Dans son intervention, elle a présenté Espérance et Vie, le mouvement d’accompagnement des veufs et des veuves qu’elle a présidé, en soulignant combien la solidarité et l’écoute entre eux les aidaient à grandir spirituellement, et à « réaliser que Dieu reste présent, même dans les situations de douleur ».

Rénover le langage

« Des expressions comme “vivre dans le péché”, “mentalité contraceptive”, “intrinsèquement désordonné”, ne font pas grandir les personnes ! » s’était alarmé un évêque dès les premiers jours. Quels mots trouver pour accompagner les personnes qui ne rentrent pas « dans les clous » ?

Vidéo. « Il y a des divisions énormes dans l'Eglise », analyse l'historien des religions Odon Vallet pour BFM.

 

Le débat, lié aux épineuses questions des divorcés-remariés, de l’homosexualité et des unions libres, a été particulièrement vif pendant ces quinze jours.

On a beaucoup parlé du langage, afin que nos mots ne soient pas inutilement blessants. Certes, il faut parler très clairement des situations, mais si on s’adresse à des personnes, nos mots ne peuvent pas être offensants

→ estime Mgr Georges Pontier, président de la conférence des évêques de France, qui vivait là son premier synode à Rome.

Vidéo. Mgr Pontier : « Le Synode interpelle nos pastorales familiale ». Source KTO.
 

Pour le P. Antonio Spadaro, directeur de la revue jésuite italienne Civiltà Cattolica, « le défi est plus large que les questions particulières liées à la famille. Quelle est notre vision de l’Église, de sa mission, du sens des sacrements ? L’Église doit être un phare, et en même temps une torche. Éclairer de manière stable, pour guider, et en même temps être aux côtés des gens, pour avancer sur le chemin vers Dieu. »
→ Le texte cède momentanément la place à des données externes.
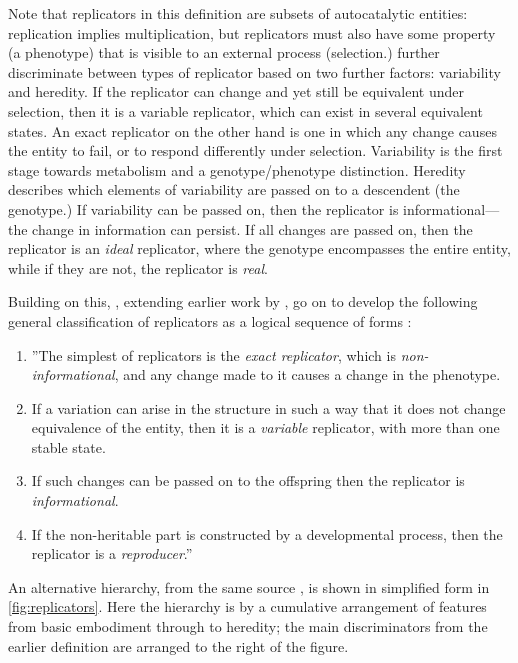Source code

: Note that replicators in this definition are subsets of autocatalytic entities: replication implies multiplication, but replicators must also have some property (a phenotype) that is visible to an external process (selection.)  further discriminate between types of replicator based on two further factors: variability and heredity. If the replicator can change and yet still be equivalent under selection, then it is a variable replicator, which can exist in several equivalent states. An exact replicator on the other hand is one in which any change causes the entity to fail, or to respond differently under selection. Variability is the first stage towards metabolism and a genotype/phenotype distinction. Heredity describes which elements of variability are passed on to a descendent (the genotype.) If variability can be passed on, then the replicator is informational---the change in information can persist. If all changes are passed on, then the replicator is an \emph{ideal} replicator, where the genotype encompasses the entire entity, while if they are not, the replicator is \emph{real}.

Building on this, \citeauthor{Zachar2010}, extending earlier work by \textcite{Szathmary1999,Szathmary:2006ty}, go on to develop the following general classification of replicators as a logical sequence of forms \parencite[p.21, line breaks and numbering added for emphasis]{Zachar2010}:  

\begin{enumerate}
	\item ''The simplest of replicators is the \emph{exact replicator}, which is \emph{non-informational}, and any change made to it causes a change in the phenotype. 
	\item If a variation can arise in the structure in such a way that it does not change equivalence of the entity, then it is a \emph{variable} replicator, with more than one stable state.
	\item If such changes can be passed on to the offspring then the replicator is \emph{informational}. 
	\item If the non-heritable part is constructed by a developmental process, then the replicator is a \emph{reproducer}.'' 
\end{enumerate}

An alternative hierarchy, from the same source \parencite{Zachar2010}, is shown in simplified form in \cref{fig:replicators}. Here the hierarchy is by a cumulative arrangement of features from basic embodiment through to heredity; the main discriminators from the earlier definition are arranged to the right of the figure.

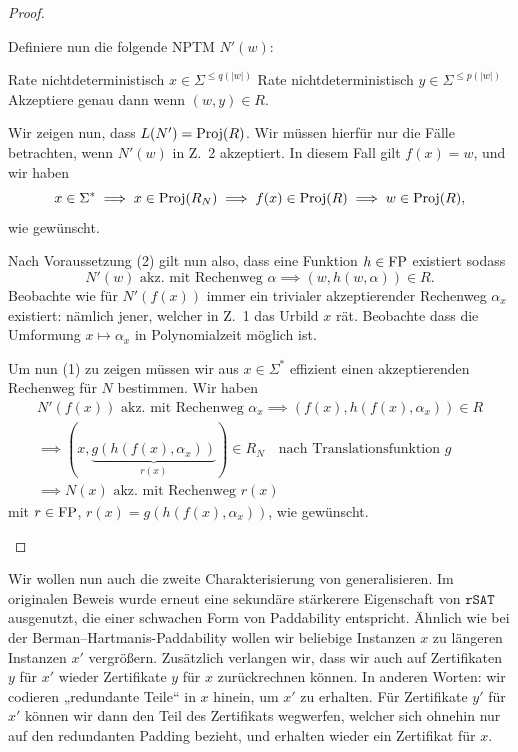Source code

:\begin{proof}
\begin{prooflist}[label={}]
    Definiere nun die folgende NPTM $N'(w)$:\\%
    \begin{algorithm}[H]
        Rate nichtdeterministisch $x\in \Sigma^{\leq q(|w|)}$\;
        Rate nichtdeterministisch $y\in \Sigma^{\leq p(|w|)}$\;
        Akzeptiere genau dann wenn $(w,y)\in R$.
    \end{algorithm}
    Wir zeigen nun, dass $L(N')=\operatorname{Proj}(R)$. Wir müssen hierfür nur die Fälle betrachten, wenn $N'(w)$ in Z.~2 akzeptiert.
    In diesem Fall gilt $f(x)=w$, und wir haben
    \[ x\in\Sigma^* \implies x\in\operatorname{Proj}(R_N) \implies f(x)\in\operatorname{Proj}(R) \implies w\in\operatorname{Proj}(R), \]
    wie gewünscht.

    Nach Voraussetzung (2) gilt nun also, dass eine Funktion $h\in\mathrm{FP}$ existiert sodass
    \[ N'(w) \text{ akz. mit Rechenweg $\alpha$} \implies (w,h(w,\alpha))\in R. \]
    Beobachte wie für $N'(f(x))$ immer ein trivialer akzeptierender Rechenweg $\alpha_x$ existiert: nämlich jener, welcher in Z.~1 das Urbild $x$ rät. Beobachte dass die Umformung $x\mapsto \alpha_x$ in Polynomialzeit möglich ist.

    Um nun (1) zu zeigen müssen wir aus $x\in\Sigma^*$ effizient einen akzeptierenden Rechenweg für $N$ bestimmen.
    Wir haben
    \begin{gather*}
        N'(f(x)) \text{ akz. mit Rechenweg $\alpha_x$} \implies (f(x),h(f(x),\alpha_x))\in R\\
        \implies (x, \underbrace{g(h(f(x), \alpha_x))}_{r(x)}) \in R_N \quad\text{nach Translationsfunktion $g$}\\
        \implies N(x) \text{ akz. mit Rechenweg } r(x)
    \end{gather*}
    mit $r\in \mathrm{FP}$, $r(x) = g(h(f(x), \alpha_x))$, wie gewünscht.
\end{prooflist}
\end{proof}

Wir wollen nun auch die zweite Charakterisierung von \citeauthor{messner_simulation_2001} generalisieren.
Im originalen Beweis wurde erneut eine sekundäre stärkerere Eigenschaft von $\mathtt{rSAT}$ ausgenutzt, die einer schwachen Form von Paddability entspricht. Ähnlich wie bei der Berman--Hartmanis-Paddability wollen wir beliebige Instanzen $x$ zu längeren Instanzen $x'$ vergrößern. Zusätzlich verlangen wir, dass wir auch auf Zertifikaten $y$ für $x'$ wieder Zertifikate $y$ für $x$ zurückrechnen können. In anderen Worten: wir codieren „redundante Teile“ in $x$ hinein, um $x'$ zu erhalten. Für Zertifikate $y'$ für $x'$ können wir dann den Teil des Zertifikats wegwerfen, welcher sich ohnehin nur auf den redundanten Padding bezieht, und erhalten wieder ein Zertifikat für $x$. 

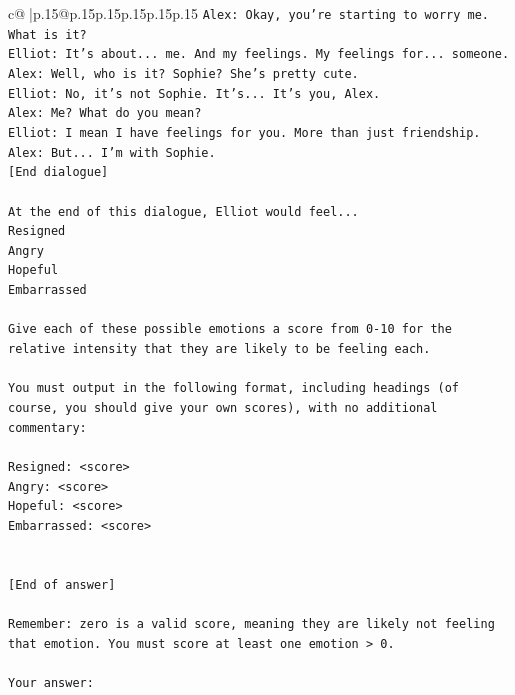 \documentclass{article}
\begin{document}
{\begin{supertabular}{c@{$\;$}|p{.15\linewidth}@{}p{.15\linewidth}p{.15\linewidth}p{.15\linewidth}p{.15\linewidth}p{.15\linewidth}}
{{{\texttt{Alex: Okay, you're starting to worry me. What is it?} \\
\texttt{Elliot: It's about... me. And my feelings. My feelings for... someone.} \\
\texttt{Alex: Well, who is it? Sophie? She's pretty cute.} \\
\texttt{Elliot: No, it's not Sophie. It's... It's you, Alex.} \\
\texttt{Alex: Me? What do you mean?} \\
\texttt{Elliot: I mean I have feelings for you. More than just friendship.} \\
\texttt{Alex: But... I'm with Sophie.} \\
\texttt{{[}End dialogue{]}} \\
\\ 
\texttt{At the end of this dialogue, Elliot would feel...} \\
\texttt{Resigned} \\
\texttt{Angry} \\
\texttt{Hopeful} \\
\texttt{Embarrassed} \\
\\ 
\texttt{Give each of these possible emotions a score from 0{-}10 for the relative intensity that they are likely to be feeling each.} \\
\\ 
\texttt{You must output in the following format, including headings (of course, you should give your own scores), with no additional commentary:} \\
\\ 
\texttt{Resigned: <score>} \\
\texttt{Angry: <score>} \\
\texttt{Hopeful: <score>} \\
\texttt{Embarrassed: <score>} \\
\\ 
\\ 
\texttt{{[}End of answer{]}} \\
\\ 
\texttt{Remember: zero is a valid score, meaning they are likely not feeling that emotion. You must score at least one emotion > 0.} \\
\\ 
\texttt{Your answer:} \\
            }
        }
    }
     \\ \\


\end{supertabular}}
\end{document}
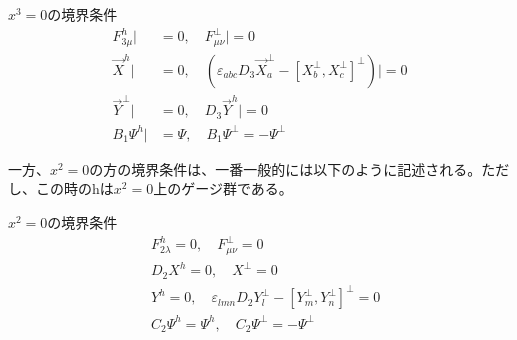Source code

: \documentclass[dvipdfmx,a4paper,10.5pt]{article}
\numberwithin{equation}{section}
\begin{document}
\begin{resultbox}{$x^{3}=0$の境界条件}
        \begin{equation}
\begin{split}
     F_{3\mu}^{h}|&=0,\quad
    F_{\mu\nu}^{\perp}|=0\\
    \vec{X}^{h}|&=0,\quad
    (\varepsilon_{abc}D_{3}\vec{X}_{a}^{\perp}-[X_{b}^{\perp},X_{c}^{\perp}]^{\perp})|=0\\
    \vec{Y}^{\perp}|&=0,\quad
    D_{3}\vec{Y}^{h}|=0\\
    B_{1}\Psi^{h}|&=\Psi,\quad B_{1}\Psi^{\perp}=-\Psi^{\perp}
\end{split}
\end{equation}
\end{resultbox}
一方、$x^{2}=0$の方の境界条件は、一番一般的には以下のように記述される。ただし、この時のhは$x^{2}=0$上のゲージ群である。
\begin{resultbox}{$x^{2}=0$の境界条件}
\begin{align*}
&F^{h}_{2\lambda}=0,\quad F^{\perp}_{\mu\nu}=0\\
&D_{2}X^{h}=0,\quad X^{\perp}=0\\
&Y^{h}=0,\quad \varepsilon_{lmn}D_{2}Y_{l}^{\perp}-[Y_{m}^{\perp},Y_{n}^{\perp}]^{\perp}=0\\
&C_{2}\Psi^{h}=\Psi^{h},\quad C_{2}\Psi^{\perp}=-\Psi^{\perp}
\end{align*}
\end{resultbox}
\end{document}
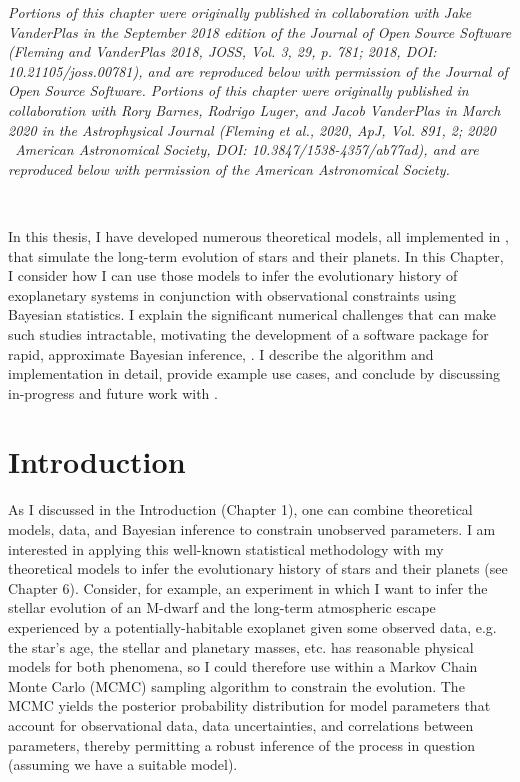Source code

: \textit{Portions of this chapter were originally published in collaboration with Jake VanderPlas in the September 2018 edition of the Journal of Open Source Software (Fleming and VanderPlas 2018, JOSS, Vol. 3, 29, p. 781; 2018, DOI: 10.21105/joss.00781), and are reproduced below with permission of the Journal of Open Source Software. Portions of this chapter were originally published in collaboration with Rory Barnes, Rodrigo Luger, and Jacob VanderPlas in March 2020 in the Astrophysical Journal (Fleming et al., 2020, ApJ, Vol. 891, 2; 2020 \textcopyright \ American Astronomical Society, DOI: 10.3847/1538-4357/ab77ad), and are reproduced below with permission of the American Astronomical Society.}

\

In this thesis, I have developed numerous theoretical models, all implemented in \vplanet, that simulate the long-term evolution of stars and their planets. In this Chapter, I consider how I can use those models to infer the evolutionary history of exoplanetary systems in conjunction with observational constraints using Bayesian statistics. I explain the significant numerical challenges that can make such studies intractable, motivating the development of a software package for rapid, approximate Bayesian inference, \approxposterior \citep{FlemingVanderPlas2018}. I describe the \approxposterior algorithm and implementation in detail, provide example use cases, and conclude by discussing in-progress and future work with \approxposterior. 

\section{Introduction}

As I discussed in the Introduction (Chapter 1), one can combine theoretical models, data, and Bayesian inference to constrain unobserved parameters. I am interested in applying this well-known statistical methodology with my theoretical models to infer the evolutionary history of stars and their planets (see Chapter 6). Consider, for example, an experiment in which I want to infer the stellar evolution of an M-dwarf and the long-term atmospheric escape experienced by a potentially-habitable exoplanet given some observed data, e.g. the star's age, the stellar and planetary masses, etc. \vplanet has reasonable physical models for both phenomena, so I could therefore use \vplanet within a Markov Chain Monte Carlo (MCMC) sampling algorithm to constrain the evolution. The MCMC yields the posterior probability distribution for model parameters that account for observational data, data uncertainties, and correlations between parameters, thereby permitting a robust inference of the process in question (assuming we have a suitable model).


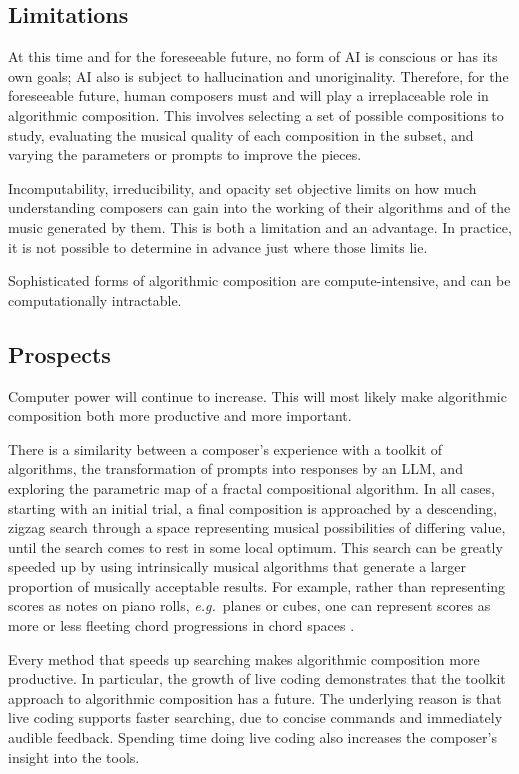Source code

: \documentclass[11pt,papersize=a4]{scrartcl}
\begin{document}
\subsection*{Limitations}

At this time and for the foreseeable future, no form of AI is conscious or has its own goals; AI also is subject to hallucination and unoriginality. Therefore, for the foreseeable future, human composers must and will play a irreplaceable role in algorithmic composition. This involves selecting a set of possible compositions to study, evaluating the musical quality of each composition in the subset, and varying the parameters or prompts to improve  the pieces.

Incomputability, irreducibility, and opacity set objective limits on how much understanding composers can gain into the working of their algorithms and of the music generated by them. This is both a limitation and an advantage. In practice, it is not possible to determine in advance just where those limits lie.

Sophisticated forms of algorithmic composition are compute-intensive, and can be computationally intractable.

\subsection*{Prospects}

Computer power will continue to increase. This will most likely make algorithmic composition both more productive and more important.

There is a similarity between a composer's experience with a toolkit of algorithms, the transformation of prompts into responses by an LLM, and exploring the parametric map of a fractal compositional algorithm. In all cases, starting with an initial trial, a final composition is approached by a descending, zigzag search through a space representing musical possibilities of differing value, until the search comes to rest in some local optimum. This search can be greatly speeded up by using intrinsically musical algorithms that generate a larger proportion of musically acceptable results. For example, rather than representing scores as notes on piano rolls, \emph{e.g.}\ planes or cubes, one can represent scores as more or less fleeting chord progressions in chord spaces \parencite{gogins2006score, gogins2023scoregraphs}.

Every method that speeds up searching makes algorithmic composition more productive. In particular, the growth of live coding demonstrates that the toolkit approach to algorithmic composition has a future. The underlying reason is that live coding supports faster searching, due to concise commands and immediately audible feedback. Spending time doing live coding also increases the composer's insight into the tools.
\end{document}
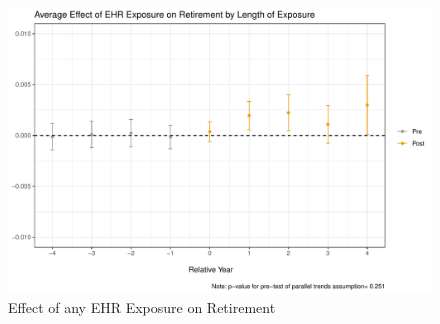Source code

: \documentclass[11pt]{article}
\begin{document}
\begin{figure}[ht]
\caption{Effect of any EHR Exposure on Retirement}
\vspace{2mm}
\centering
\hspace{20mm}
\includegraphics[scale=.45]{Objects/CS_retire_allEHR.pdf}
\vspace{3mm}
\newline
        \hspace{0.1cm}
\end{figure}
\end{document}
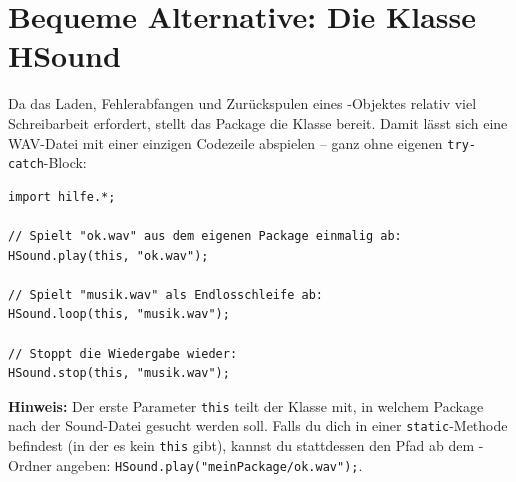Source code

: \section{Bequeme Alternative: Die Klasse HSound}

Da das Laden, Fehlerabfangen und Zurückspulen eines -Objektes
relativ viel Schreibarbeit erfordert, stellt das Package  die
Klasse  bereit. Damit lässt sich eine WAV-Datei mit einer
einzigen Codezeile abspielen -- ganz ohne eigenen \lstinline|try-catch|-Block:

\begin{lstlisting}
import hilfe.*;

// Spielt "ok.wav" aus dem eigenen Package einmalig ab:
HSound.play(this, "ok.wav");

// Spielt "musik.wav" als Endlosschleife ab:
HSound.loop(this, "musik.wav");

// Stoppt die Wiedergabe wieder:
HSound.stop(this, "musik.wav");
\end{lstlisting}

\noindent \textbf{Hinweis:} Der erste Parameter \lstinline|this| teilt der
Klasse  mit, in welchem Package nach der Sound-Datei gesucht
werden soll. Falls du dich in einer \lstinline|static|-Methode befindest (in
der es kein \lstinline|this| gibt), kannst du stattdessen den Pfad ab dem
-Ordner angeben: \lstinline|HSound.play("meinPackage/ok.wav");|.
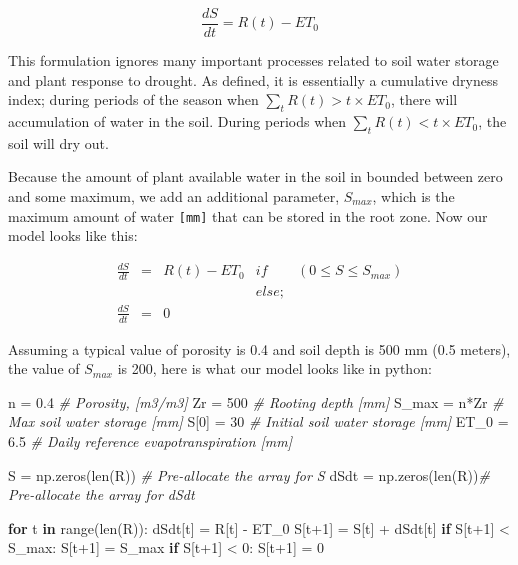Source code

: \documentclass[11pt]{article}
\newenvironment{Shaded}{}{}
\newcommand{\KeywordTok}[1]{\textcolor[rgb]{0.00,0.44,0.13}{\textbf{{#1}}}}
\newcommand{\DecValTok}[1]{\textcolor[rgb]{0.25,0.63,0.44}{{#1}}}
\newcommand{\FloatTok}[1]{\textcolor[rgb]{0.25,0.63,0.44}{{#1}}}
\newcommand{\CommentTok}[1]{\textcolor[rgb]{0.38,0.63,0.69}{\textit{{#1}}}}
\newcommand{\NormalTok}[1]{{#1}}
\newcommand{\ControlFlowTok}[1]{\textcolor[rgb]{0.00,0.44,0.13}{\textbf{{#1}}}}
\newcommand{\OperatorTok}[1]{\textcolor[rgb]{0.40,0.40,0.40}{{#1}}}
\newcommand{\BuiltInTok}[1]{{#1}}
\begin{document}
\[ \frac{dS}{dt} = R(t) - ET_0 \]

This formulation ignores many important processes related to soil water
storage and plant response to drought. As defined, it is essentially a
cumulative dryness index; during periods of the season when
\(\sum_t R(t) > t \times ET_0\), there will accumulation of water in the
soil. During periods when \(\sum_t R(t) < t \times ET_0\), the soil will
dry out.

Because the amount of plant available water in the soil in bounded
between zero and some maximum, we add an additional parameter,
\(S_{max}\), which is the maximum amount of water \texttt{{[}mm{]}} that
can be stored in the root zone. Now our model looks like this:

\[
\begin{eqnarray}
    \frac{dS}{dt} &=& R(t) - ET_0 & if & (0 \leq S \leq S_{max}) \\
    & & & else; \\
    \frac{dS}{dt} &=& 0 
\end{eqnarray}       
\]

Assuming a typical value of porosity is 0.4 and soil depth is 500 mm
(0.5 meters), the value of \(S_{max}\) is 200, here is what our model
looks like in python:

\begin{Shaded}
\begin{Highlighting}[]
\NormalTok{n }\OperatorTok{=} \FloatTok{0.4}  \CommentTok{# Porosity, [m3/m3]}
\NormalTok{Zr }\OperatorTok{=} \DecValTok{500} \CommentTok{# Rooting depth [mm]}
\NormalTok{S_max }\OperatorTok{=}\NormalTok{ n}\OperatorTok{*}\NormalTok{Zr    }\CommentTok{# Max soil water storage [mm]}
\NormalTok{S[}\DecValTok{0}\NormalTok{] }\OperatorTok{=} \DecValTok{30}  \CommentTok{# Initial soil water storage [mm]}
\NormalTok{ET_0 }\OperatorTok{=} \FloatTok{6.5} \CommentTok{# Daily reference evapotranspiration [mm]}

\NormalTok{S }\OperatorTok{=}\NormalTok{ np.zeros(}\BuiltInTok{len}\NormalTok{(R)) }\CommentTok{# Pre-allocate the array for S}
\NormalTok{dSdt }\OperatorTok{=}\NormalTok{ np.zeros(}\BuiltInTok{len}\NormalTok{(R))}\CommentTok{# Pre-allocate the array for dSdt}

\ControlFlowTok{for}\NormalTok{ t }\KeywordTok{in} \BuiltInTok{range}\NormalTok{(}\BuiltInTok{len}\NormalTok{(R)):}
\NormalTok{    dSdt[t] }\OperatorTok{=}\NormalTok{ R[t] }\OperatorTok{-}\NormalTok{ ET_0}
\NormalTok{    S[t}\OperatorTok{+}\DecValTok{1}\NormalTok{] }\OperatorTok{=}\NormalTok{ S[t] }\OperatorTok{+}\NormalTok{ dSdt[t]}
    \ControlFlowTok{if}\NormalTok{ S[t}\OperatorTok{+}\DecValTok{1}\NormalTok{] }\OperatorTok{<}\NormalTok{ S_max:}
\NormalTok{        S[t}\OperatorTok{+}\DecValTok{1}\NormalTok{] }\OperatorTok{=}\NormalTok{ S_max}
    \ControlFlowTok{if}\NormalTok{ S[t}\OperatorTok{+}\DecValTok{1}\NormalTok{] }\OperatorTok{<} \DecValTok{0}\NormalTok{:}
\NormalTok{        S[t}\OperatorTok{+}\DecValTok{1}\NormalTok{] }\OperatorTok{=} \DecValTok{0}
\end{Highlighting}
\end{Shaded}
\end{document}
Le dépoussiérage du vocabulaire suppose en parallèle, un approfondissement théologique des expressions employées, pour accueillir avec miséricorde et vérité.

Sur tous ces dossiers, le pape François, assidu aux débats, s’est bien gardé d’intervenir.

Si ce n’est dans un discours final qui sonne comme un appel à poursuivre la réflexion : « Nous avons vraiment vécu une expérience de synode, un parcours solidaire, un chemin ensemble », confie le pape avant de pointer cinq « tentations » qui ont traversé les débats, et dont il faut encore se méfier durant l’intercession…

Ainsi, premières tentations, il faut se garder du « raidissement hostile » comme de « l’angélisme destructeur ».

Face aux difficultés, le risque est grand de « descendre de la croix pour faire plaisir aux gens et de ne pas rester à accomplir la volonté du Père, de se plier à l’esprit du monde au lieu de le purifier et de se plier à l’Esprit de Dieu. »

« Les tentations ne doivent ni nous effrayer ni nous déconcerter et encore moins nous décourager », souligne le pape François qui invite enfin les pasteurs à « ne pas négliger la réalité en utilisant un langage méticuleux et un langage pour dire tant de choses et ne rien dire (…) mais à accueillir avec paternité, miséricorde et sans fausse peur les brebis égarées. »

On le voit, pour l’Église et les familles, le chemin est encore long. Le synode n’était qu’un début.


A lire aussi dans Pèlerin n° 6882, du 23 octobre 2014

► Les coulisses du Synode par Gwénola de Coutard, envoyée spéciale à Rome.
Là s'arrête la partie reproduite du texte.